Joe Biden may be on his way out as President of the United States and Kamala Harris, the current vice president, may be stepping in.
That was the word from a close ally of the president, Democrat Connecticut Sen. Chris J. Dodd, who was described as “a member of the Biden campaign’s vice-presidential search committee and a confidant of the president,” The New York Times reported.
The comments were made in a story by the Times that said that Harris was looking for a “role on the global stage.
“I’m hoping the president runs for re-election,” he said, “but for whatever reason that might not be the case, it’s hard to believe there would be a short list without Kamala’s name on it. She’s the vice president of the United States.”
But is Harris the correct choice? If Biden does not compete for the presidency in 2024, something he has said he expects to do, what makes Harris the correct choice for the Democrats?
She is one of the few people in the nation whose poll numbers are actually lower than Biden’s, and both are cratering.

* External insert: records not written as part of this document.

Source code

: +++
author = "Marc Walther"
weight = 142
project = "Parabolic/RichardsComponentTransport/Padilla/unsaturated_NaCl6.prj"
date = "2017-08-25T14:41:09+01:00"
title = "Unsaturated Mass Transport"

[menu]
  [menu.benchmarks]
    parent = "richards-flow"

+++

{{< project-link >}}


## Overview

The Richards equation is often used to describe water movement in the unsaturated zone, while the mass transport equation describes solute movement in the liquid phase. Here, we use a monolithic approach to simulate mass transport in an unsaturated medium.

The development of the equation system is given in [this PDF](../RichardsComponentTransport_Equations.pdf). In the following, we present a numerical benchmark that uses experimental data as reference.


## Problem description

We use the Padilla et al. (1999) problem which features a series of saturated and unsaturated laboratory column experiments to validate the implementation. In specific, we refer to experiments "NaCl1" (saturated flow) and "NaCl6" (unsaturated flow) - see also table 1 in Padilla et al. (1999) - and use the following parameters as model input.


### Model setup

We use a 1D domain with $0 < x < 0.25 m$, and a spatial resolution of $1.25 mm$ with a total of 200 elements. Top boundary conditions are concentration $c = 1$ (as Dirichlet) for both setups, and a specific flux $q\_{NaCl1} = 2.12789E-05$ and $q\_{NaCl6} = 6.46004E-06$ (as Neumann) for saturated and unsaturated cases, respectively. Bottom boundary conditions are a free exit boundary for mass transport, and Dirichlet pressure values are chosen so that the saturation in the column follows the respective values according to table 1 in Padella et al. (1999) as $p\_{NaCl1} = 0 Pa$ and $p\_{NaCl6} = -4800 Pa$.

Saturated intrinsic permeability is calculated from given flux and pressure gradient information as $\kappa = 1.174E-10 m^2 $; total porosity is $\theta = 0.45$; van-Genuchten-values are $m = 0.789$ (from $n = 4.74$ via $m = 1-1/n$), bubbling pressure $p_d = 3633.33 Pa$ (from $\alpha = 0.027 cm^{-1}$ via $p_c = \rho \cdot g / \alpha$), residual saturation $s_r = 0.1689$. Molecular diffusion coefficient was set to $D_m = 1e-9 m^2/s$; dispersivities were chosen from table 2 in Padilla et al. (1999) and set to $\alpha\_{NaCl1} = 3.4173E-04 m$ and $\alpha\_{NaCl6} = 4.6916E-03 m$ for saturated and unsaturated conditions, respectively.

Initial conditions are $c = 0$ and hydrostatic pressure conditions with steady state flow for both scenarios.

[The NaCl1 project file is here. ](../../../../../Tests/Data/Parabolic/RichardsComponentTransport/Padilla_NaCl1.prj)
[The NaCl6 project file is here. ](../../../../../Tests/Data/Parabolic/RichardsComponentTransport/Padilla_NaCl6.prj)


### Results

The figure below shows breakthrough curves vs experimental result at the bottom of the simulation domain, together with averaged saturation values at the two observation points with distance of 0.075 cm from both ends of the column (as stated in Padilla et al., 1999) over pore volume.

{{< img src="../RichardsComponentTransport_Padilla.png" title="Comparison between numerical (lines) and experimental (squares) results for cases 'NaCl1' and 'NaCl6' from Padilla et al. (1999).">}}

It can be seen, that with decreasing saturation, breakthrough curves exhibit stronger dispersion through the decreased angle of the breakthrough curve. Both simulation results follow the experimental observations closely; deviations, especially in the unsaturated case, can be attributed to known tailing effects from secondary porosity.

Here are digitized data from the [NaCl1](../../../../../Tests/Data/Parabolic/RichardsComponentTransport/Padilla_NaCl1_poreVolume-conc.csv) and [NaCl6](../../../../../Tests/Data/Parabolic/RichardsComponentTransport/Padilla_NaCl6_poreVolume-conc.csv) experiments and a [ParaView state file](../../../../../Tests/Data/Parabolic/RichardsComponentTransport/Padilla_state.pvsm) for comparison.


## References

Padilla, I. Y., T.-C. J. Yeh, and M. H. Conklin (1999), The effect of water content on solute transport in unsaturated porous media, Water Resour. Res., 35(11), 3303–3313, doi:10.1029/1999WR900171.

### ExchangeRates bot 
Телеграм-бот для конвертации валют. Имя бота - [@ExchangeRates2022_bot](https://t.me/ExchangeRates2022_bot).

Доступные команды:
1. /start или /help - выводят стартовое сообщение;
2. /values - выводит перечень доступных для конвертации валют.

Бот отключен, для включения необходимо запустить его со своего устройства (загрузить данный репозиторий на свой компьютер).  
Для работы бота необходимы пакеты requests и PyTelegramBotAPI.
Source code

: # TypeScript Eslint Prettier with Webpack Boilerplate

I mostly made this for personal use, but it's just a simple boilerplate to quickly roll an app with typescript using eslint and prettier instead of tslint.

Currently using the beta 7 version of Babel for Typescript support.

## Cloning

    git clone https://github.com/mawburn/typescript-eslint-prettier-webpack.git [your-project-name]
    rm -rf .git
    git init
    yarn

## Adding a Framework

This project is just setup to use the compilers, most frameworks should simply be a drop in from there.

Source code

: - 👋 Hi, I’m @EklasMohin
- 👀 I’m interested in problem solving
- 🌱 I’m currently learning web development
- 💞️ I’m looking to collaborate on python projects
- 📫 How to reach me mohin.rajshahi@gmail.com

The expectation from many is that Harris would be defeated by just about any Republican who faced her in 2024 if she took on that role.
A project from The Los Angeles Times that tracks opinion polls from around the nation showed that she is less popular than President Biden and many of her own predecessors.
“As of Oct. 26, 42% of registered voters had a favorable opinion of Harris and 51% had an unfavorable opinion — a net rating of -9 percentage points, according to a Times average,” The Times said.
Since taking office, Harris has been assigned one of the administration’s thorniest issues: stemming the influx of immigrants attempting to cross U.S. borders. Republicans have sought to make her the face of an issue that they believe could help them politically.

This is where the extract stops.